Saved data entries:
┌──

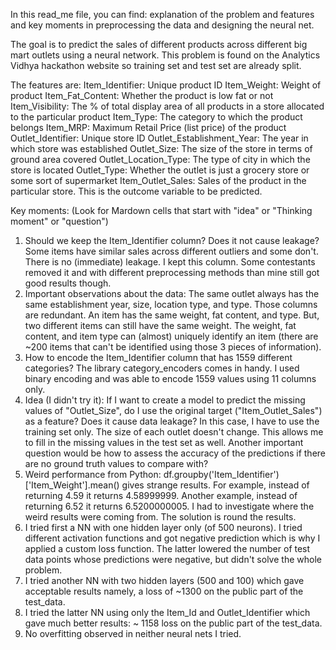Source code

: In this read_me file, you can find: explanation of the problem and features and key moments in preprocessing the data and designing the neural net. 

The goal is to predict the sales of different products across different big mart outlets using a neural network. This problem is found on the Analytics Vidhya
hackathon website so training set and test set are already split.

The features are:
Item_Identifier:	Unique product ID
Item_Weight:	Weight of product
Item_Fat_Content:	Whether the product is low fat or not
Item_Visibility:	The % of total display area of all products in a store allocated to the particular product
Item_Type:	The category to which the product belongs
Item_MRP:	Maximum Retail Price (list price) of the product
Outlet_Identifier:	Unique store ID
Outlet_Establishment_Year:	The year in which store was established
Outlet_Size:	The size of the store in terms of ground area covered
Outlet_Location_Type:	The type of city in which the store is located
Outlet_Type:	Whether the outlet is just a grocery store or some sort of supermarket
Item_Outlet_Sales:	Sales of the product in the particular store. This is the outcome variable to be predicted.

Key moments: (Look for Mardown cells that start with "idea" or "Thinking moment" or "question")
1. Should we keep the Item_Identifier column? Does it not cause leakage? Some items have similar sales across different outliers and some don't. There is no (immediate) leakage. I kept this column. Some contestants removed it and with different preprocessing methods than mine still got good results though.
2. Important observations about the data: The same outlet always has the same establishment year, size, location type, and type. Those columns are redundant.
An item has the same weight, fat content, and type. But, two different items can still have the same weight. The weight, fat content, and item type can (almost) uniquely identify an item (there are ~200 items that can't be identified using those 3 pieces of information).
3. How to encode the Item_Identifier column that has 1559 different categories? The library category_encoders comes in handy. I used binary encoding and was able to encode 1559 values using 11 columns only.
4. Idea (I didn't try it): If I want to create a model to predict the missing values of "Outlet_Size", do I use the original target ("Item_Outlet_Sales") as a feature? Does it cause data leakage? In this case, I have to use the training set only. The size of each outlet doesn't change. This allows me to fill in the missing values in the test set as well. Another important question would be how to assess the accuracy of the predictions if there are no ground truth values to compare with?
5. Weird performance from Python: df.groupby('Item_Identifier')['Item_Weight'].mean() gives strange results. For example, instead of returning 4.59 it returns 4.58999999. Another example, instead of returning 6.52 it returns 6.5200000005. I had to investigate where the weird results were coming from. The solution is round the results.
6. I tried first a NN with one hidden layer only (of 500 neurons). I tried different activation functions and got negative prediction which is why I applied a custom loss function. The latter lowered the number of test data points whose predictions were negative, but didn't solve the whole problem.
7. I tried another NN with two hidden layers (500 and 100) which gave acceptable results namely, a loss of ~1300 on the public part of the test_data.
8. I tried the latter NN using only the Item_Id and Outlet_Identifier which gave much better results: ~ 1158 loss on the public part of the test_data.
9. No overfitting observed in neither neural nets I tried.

└──
┌──

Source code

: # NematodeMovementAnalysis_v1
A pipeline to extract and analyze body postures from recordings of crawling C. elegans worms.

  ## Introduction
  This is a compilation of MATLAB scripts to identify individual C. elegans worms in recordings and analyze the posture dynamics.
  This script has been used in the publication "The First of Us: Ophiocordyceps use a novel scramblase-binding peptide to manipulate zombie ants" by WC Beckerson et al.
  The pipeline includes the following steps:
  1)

└──

### What to produce
Take the entries above and return only the lines from the one with "the product belongs" to the one with "4. Idea (I didn't", both included, unchanged.

### Exercise result
Item_Type:	The category to which the product belongs
Item_MRP:	Maximum Retail Price (list price) of the product
Outlet_Identifier:	Unique store ID
Outlet_Establishment_Year:	The year in which store was established
Outlet_Size:	The size of the store in terms of ground area covered
Outlet_Location_Type:	The type of city in which the store is located
Outlet_Type:	Whether the outlet is just a grocery store or some sort of supermarket
Item_Outlet_Sales:	Sales of the product in the particular store. This is the outcome variable to be predicted.

Key moments: (Look for Mardown cells that start with "idea" or "Thinking moment" or "question")
1. Should we keep the Item_Identifier column? Does it not cause leakage? Some items have similar sales across different outliers and some don't. There is no (immediate) leakage. I kept this column. Some contestants removed it and with different preprocessing methods than mine still got good results though.
2. Important observations about the data: The same outlet always has the same establishment year, size, location type, and type. Those columns are redundant.
An item has the same weight, fat content, and type. But, two different items can still have the same weight. The weight, fat content, and item type can (almost) uniquely identify an item (there are ~200 items that can't be identified using those 3 pieces of information).
3. How to encode the Item_Identifier column that has 1559 different categories? The library category_encoders comes in handy. I used binary encoding and was able to encode 1559 values using 11 columns only.
4. Idea (I didn't try it): If I want to create a model to predict the missing values of "Outlet_Size", do I use the original target ("Item_Outlet_Sales") as a feature? Does it cause data leakage? In this case, I have to use the training set only. The size of each outlet doesn't change. This allows me to fill in the missing values in the test set as well. Another important question would be how to assess the accuracy of the predictions if there are no ground truth values to compare with?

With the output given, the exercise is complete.